Omega-3s are also a myth- what really improves children's learning?  Eating breakfast. That's where the omega-3 myth developed (according to Howard-Jones, the speaker yesterday).  

And now I actually need to get ready for the last day of the conference.  Yesterday afternoon I took away so much great information on early childhood and home-school connection research- so much more to say about all of this!


Anonymous said...

Thanks for answering my question! The learning style myth is something I had suspected all along, but I think you hit the nail right on the head by suggesting that repetition in different modalitities and kinesthetic learning are both good things that came out of this push. Lots of good food for thought here.

Jason Buell said...

I've read the study...I think. What I got from it was the problem comes by saying, "This kid's an auditory learner, thus all learning will best be done through listening." That's the mythbusted part. On the other hand, it was fairly clear that certain things were best learned through certain modalities. I think Geometry was used as an example. There's no question that you've got to see geometry. And clearly, you've got to act out physical education. So while matching kids by learning styles was pretty bunk (and kinda ridiculous if you thought about it for a little) it's worth investing some thought into how a specific topic/discipline is learned best.
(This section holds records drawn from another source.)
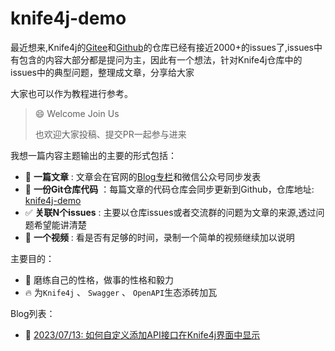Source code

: # knife4j-demo


最近想来,Knife4j的[Gitee](https://gitee.com/xiaoym/knife4j)和[Github](https://github.com/xiaoymin/knife4j)的仓库已经有接近2000+的issues了,issues中有包含的内容大部分都是提问为主，因此有一个想法，针对Knife4j仓库中的issues中的典型问题，整理成文章，分享给大家

大家也可以作为教程进行参考。

>😄 Welcome Join Us
>
>也欢迎大家投稿、提交PR一起参与进来

我想一篇内容主题输出的主要的形式包括：

- 📝 **一篇文章** : 文章会在官网的[Blog专栏](https://doc.xiaominfo.com/docs/blog)和微信公众号同步发表
- 🌱 **一份Git仓库代码** ：每篇文章的代码仓库会同步更新到Github，仓库地址: [knife4j-demo](https://github.com/xiaoymin/knife4j-demo)
- ✅ **关联N个issues** : 主要以仓库issues或者交流群的问题为文章的来源,透过问题希望能讲清楚
- 🎥 **一个视频** : 看是否有足够的时间，录制一个简单的视频继续加以说明

主要目的：
- 💪 磨练自己的性格，做事的性格和毅力
- 🔥 为`Knife4j` 、 `Swagger` 、 `OpenAPI`生态添砖加瓦


Blog列表：

- 📝 [2023/07/13: 如何自定义添加API接口在Knife4j界面中显示](blog/customer-add-api)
As an aside, Hal Pashler was one of my professors in college and I don't really remember anything from his class. So whatever style he used was probably ineffective. :)

magpie said...

..having children run short sprints improved their attention and learning in the classroom

We have a teacher at our local school that does this with her classes.
It's a bit confounding at first when you see children doing a grammar exercise (45minutes into the start of the day) and suddenly the teacher says " OK, everyone outside with your hats on!"

Hoo Roo ☺☺☺

Anonymous said...

Omega-3s are involved in preventing depression. That's been proven in studies on prisoners and on diagnosed depression patients. That might be enough to make a difference in the classroom, especially in high-needs/high-stress classrooms.

Mary said...

Just a parent (and former student here) but I have to agree that it was worth it for all of the manners of teaching to enter the classroom. My second grader is not a kinesthetic learner ONLY but some types of material stays with him longer if he can move at some point during the day. For me, hearing information isn't always enough. I also need to see the concepts or write them down. In college and law school I ALWAYS took notes. At the law firm I wrote things I wanted to remember down, and even if I never looked at the notes, I remembered better. Maybe its the repetition as you said, or that some folks need to use their whole brains to get the information in (or for me, some types of information needed multiple entry points to stick). Whatever it is, I think the movement brought a lot of good to the classroom.

organized chaos said...

Mary- I am exactly like you- I take notes all the time just because the act of writing it down helps me remember. It drives me crazy when professors say "Oh, you don't need to write this down, it's in the slides" because once I'm not writing it goes in one ear and out the other.
I think Jason summarized the study best by isolating the problem in identifying students with one modality.
As far as Omega-3s go the current research shows no effect on classroom performance, however the research does has been limited. The field is still open, and my guess is that studies on Omega-3s with depression only look at the depression and not at students in a classroom, which is why "there is no research". but who knows. It will be interesting to see what research comes in the future!